## WORK INSTRUCTIONS
Starting with the line with "with CRUD functionality" in the entries below and going on through the line with "살짝 헷갈리는점이 있다.", output every line exactly and nothing more. No pictures.

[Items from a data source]
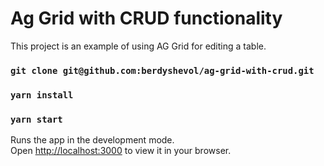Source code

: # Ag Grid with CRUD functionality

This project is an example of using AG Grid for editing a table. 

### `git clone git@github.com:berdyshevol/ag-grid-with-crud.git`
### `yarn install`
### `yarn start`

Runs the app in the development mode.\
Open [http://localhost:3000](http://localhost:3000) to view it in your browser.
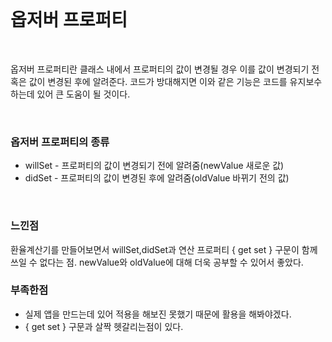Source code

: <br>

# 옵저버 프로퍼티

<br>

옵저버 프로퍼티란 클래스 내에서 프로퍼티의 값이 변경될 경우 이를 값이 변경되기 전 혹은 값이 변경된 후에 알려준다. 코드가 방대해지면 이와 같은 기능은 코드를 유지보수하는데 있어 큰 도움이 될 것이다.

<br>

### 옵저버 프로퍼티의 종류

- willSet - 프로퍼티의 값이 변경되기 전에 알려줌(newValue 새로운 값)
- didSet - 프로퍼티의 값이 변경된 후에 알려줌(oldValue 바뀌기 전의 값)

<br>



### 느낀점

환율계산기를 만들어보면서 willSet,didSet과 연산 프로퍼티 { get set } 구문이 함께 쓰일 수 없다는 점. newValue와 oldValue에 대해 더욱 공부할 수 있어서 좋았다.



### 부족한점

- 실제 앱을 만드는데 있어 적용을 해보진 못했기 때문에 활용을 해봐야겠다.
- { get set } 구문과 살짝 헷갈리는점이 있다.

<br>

* * *

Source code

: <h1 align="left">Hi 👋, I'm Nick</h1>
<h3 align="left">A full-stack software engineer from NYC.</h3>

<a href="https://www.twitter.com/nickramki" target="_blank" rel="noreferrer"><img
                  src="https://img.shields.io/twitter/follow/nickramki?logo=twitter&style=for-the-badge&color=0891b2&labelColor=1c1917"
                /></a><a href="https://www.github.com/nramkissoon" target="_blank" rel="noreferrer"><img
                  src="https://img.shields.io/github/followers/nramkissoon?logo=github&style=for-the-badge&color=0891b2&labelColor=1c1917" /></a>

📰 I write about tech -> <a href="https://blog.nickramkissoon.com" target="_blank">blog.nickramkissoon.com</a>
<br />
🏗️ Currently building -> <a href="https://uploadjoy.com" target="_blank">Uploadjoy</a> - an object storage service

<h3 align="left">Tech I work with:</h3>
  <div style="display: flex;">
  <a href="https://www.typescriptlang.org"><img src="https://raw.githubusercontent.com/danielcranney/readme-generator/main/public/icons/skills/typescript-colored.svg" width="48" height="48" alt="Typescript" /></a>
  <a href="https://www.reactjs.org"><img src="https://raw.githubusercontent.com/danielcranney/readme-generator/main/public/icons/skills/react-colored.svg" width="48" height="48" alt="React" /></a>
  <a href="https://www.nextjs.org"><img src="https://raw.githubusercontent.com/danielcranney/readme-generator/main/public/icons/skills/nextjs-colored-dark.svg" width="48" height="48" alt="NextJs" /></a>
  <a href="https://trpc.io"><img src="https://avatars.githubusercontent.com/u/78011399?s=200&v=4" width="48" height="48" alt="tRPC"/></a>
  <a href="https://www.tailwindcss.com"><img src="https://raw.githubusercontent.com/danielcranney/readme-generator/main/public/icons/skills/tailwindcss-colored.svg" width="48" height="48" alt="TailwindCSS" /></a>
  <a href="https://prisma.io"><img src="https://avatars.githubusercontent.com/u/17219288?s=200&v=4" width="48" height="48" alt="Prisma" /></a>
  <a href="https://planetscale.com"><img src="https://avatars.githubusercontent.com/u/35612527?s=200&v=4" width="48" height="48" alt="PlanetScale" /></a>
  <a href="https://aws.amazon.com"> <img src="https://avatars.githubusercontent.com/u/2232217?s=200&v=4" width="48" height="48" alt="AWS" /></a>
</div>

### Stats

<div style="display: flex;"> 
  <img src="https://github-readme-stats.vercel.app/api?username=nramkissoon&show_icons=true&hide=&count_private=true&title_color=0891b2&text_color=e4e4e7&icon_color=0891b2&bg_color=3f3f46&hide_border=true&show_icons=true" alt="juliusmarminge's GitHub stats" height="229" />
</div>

## ANSWER TO THIS TASK
: # Ag Grid with CRUD functionality

This project is an example of using AG Grid for editing a table. 

### `git clone git@github.com:berdyshevol/ag-grid-with-crud.git`
### `yarn install`
### `yarn start`

Runs the app in the development mode.\
Open [http://localhost:3000](http://localhost:3000) to view it in your browser.
Source code

: <br>

# 옵저버 프로퍼티

<br>

옵저버 프로퍼티란 클래스 내에서 프로퍼티의 값이 변경될 경우 이를 값이 변경되기 전 혹은 값이 변경된 후에 알려준다. 코드가 방대해지면 이와 같은 기능은 코드를 유지보수하는데 있어 큰 도움이 될 것이다.

<br>

### 옵저버 프로퍼티의 종류

- willSet - 프로퍼티의 값이 변경되기 전에 알려줌(newValue 새로운 값)
- didSet - 프로퍼티의 값이 변경된 후에 알려줌(oldValue 바뀌기 전의 값)

<br>



### 느낀점

환율계산기를 만들어보면서 willSet,didSet과 연산 프로퍼티 { get set } 구문이 함께 쓰일 수 없다는 점. newValue와 oldValue에 대해 더욱 공부할 수 있어서 좋았다.



### 부족한점

- 실제 앱을 만드는데 있어 적용을 해보진 못했기 때문에 활용을 해봐야겠다.
- { get set } 구문과 살짝 헷갈리는점이 있다.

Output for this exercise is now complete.